Entirely accurate. Her actions alone are enough to make her a very, very unattractive person. I'll repeat, in case you are still in doubt - knowingly cheating with a married man, courting publicity and still selling articles about her affair with a married man several years after the affair ended.

Its about as bargain basement as you can get. And "bargain basement" is hardly that bad a thing to say. If you can't cope with such descriptions, how on earth do you cope with the rest of the internet? Do you have a personal interest or something?
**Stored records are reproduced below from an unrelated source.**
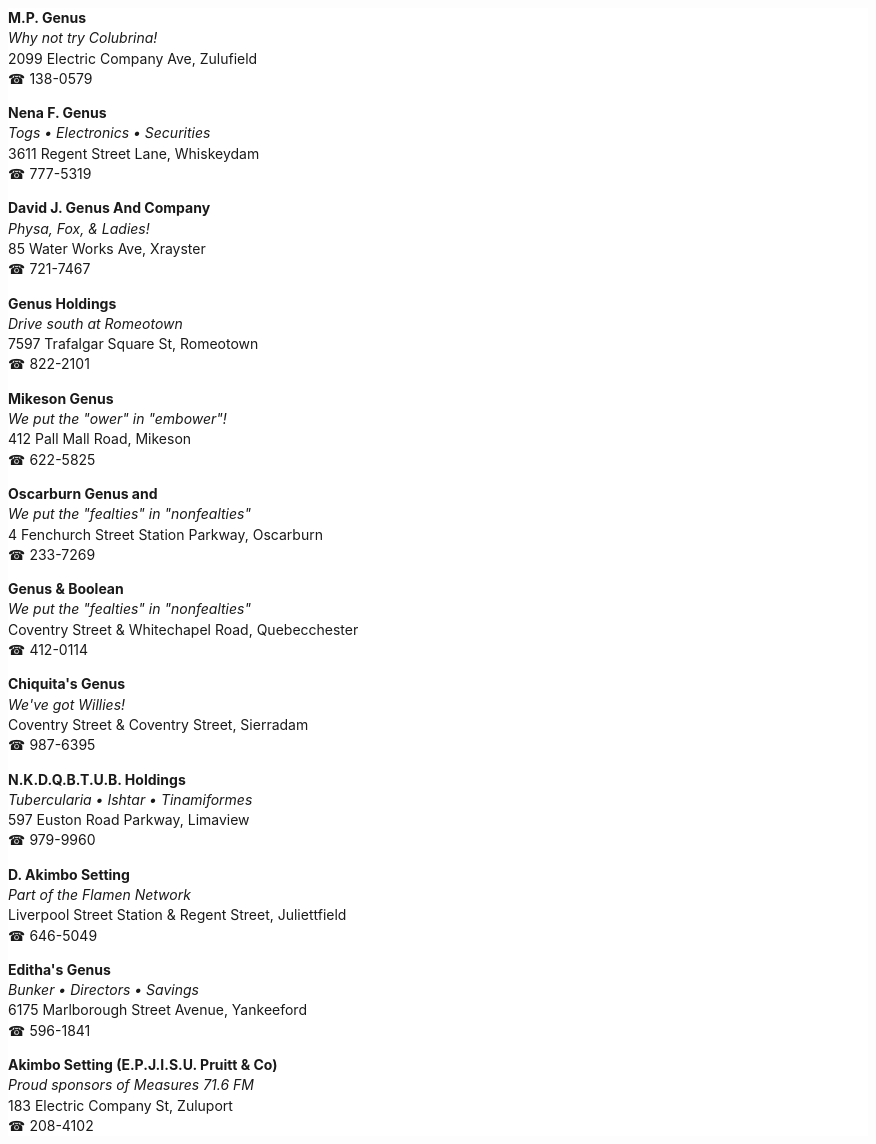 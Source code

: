 **M.P. Genus**  
_Why not try Colubrina!_  
2099 Electric Company Ave, Zulufield  
☎ 138-0579

**Nena F. Genus**  
_Togs • Electronics • Securities_  
3611 Regent Street Lane, Whiskeydam  
☎ 777-5319

**David J. Genus And Company**  
_Physa, Fox, & Ladies!_  
85 Water Works Ave, Xrayster  
☎ 721-7467

**Genus Holdings**  
_Drive south at Romeotown_  
7597 Trafalgar Square St, Romeotown  
☎ 822-2101

**Mikeson Genus**  
_We put the "ower" in "embower"!_  
412 Pall Mall Road, Mikeson  
☎ 622-5825

**Oscarburn Genus and**  
_We put the "fealties" in "nonfealties"_  
4 Fenchurch Street Station Parkway, Oscarburn  
☎ 233-7269

**Genus & Boolean**  
_We put the "fealties" in "nonfealties"_  
Coventry Street & Whitechapel Road, Quebecchester  
☎ 412-0114

**Chiquita's Genus**  
_We've got Willies!_  
Coventry Street & Coventry Street, Sierradam  
☎ 987-6395

**N.K.D.Q.B.T.U.B. Holdings**  
_Tubercularia • Ishtar • Tinamiformes_  
597 Euston Road Parkway, Limaview  
☎ 979-9960

**D. Akimbo Setting**  
_Part of the Flamen Network_  
Liverpool Street Station & Regent Street, Juliettfield  
☎ 646-5049

**Editha's Genus**  
_Bunker • Directors • Savings_  
6175 Marlborough Street Avenue, Yankeeford  
☎ 596-1841

**Akimbo Setting (E.P.J.I.S.U. Pruitt & Co)**  
_Proud sponsors of Measures 71.6 FM_  
183 Electric Company St, Zuluport  
☎ 208-4102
Skysblue · 17/01/2021 21:46

Best used before? No.

Best eaten before? Yes.

time4anothername · 18/01/2021 14:43

[quote praepondero]@time4anothername
People of both sexes enjoy being desired, liked and loved.
If a person feels invisible to the opposite sex, if no-one desires, loves or even likes them, wouldn't it affect their mental wellbeing? Unless, of course, said person has given up on ever being desired etc. again.
How a person looks affects the type of attention they get. Shallow, yes, but true. At least until the attention-givers have a chance to get to know the person in question and discover their marvellous personality.[/quote]
wondering how old you are to have posted this?
We all age and change. Women's bodies of course change more from childbirth, and the change is often feared by women, leaving cosmetic producers and surgery etc companies getting very rich off the back of it. They've even learnt well now how to market to mens' fears too, the size of the male aesthetics market is growing enormously year on year.
If you are going to base your life on being desirable or believe that your level of sexual desirability is going to define your opportunities or happiness, or if someone is interested in your opinion, you are likely to have a stressful life where you work hard for money you then pay out for someone else to keep you in your fantasy by offering you all sorts of treatments that divert your attention from confronting your fears and developing yourself all round.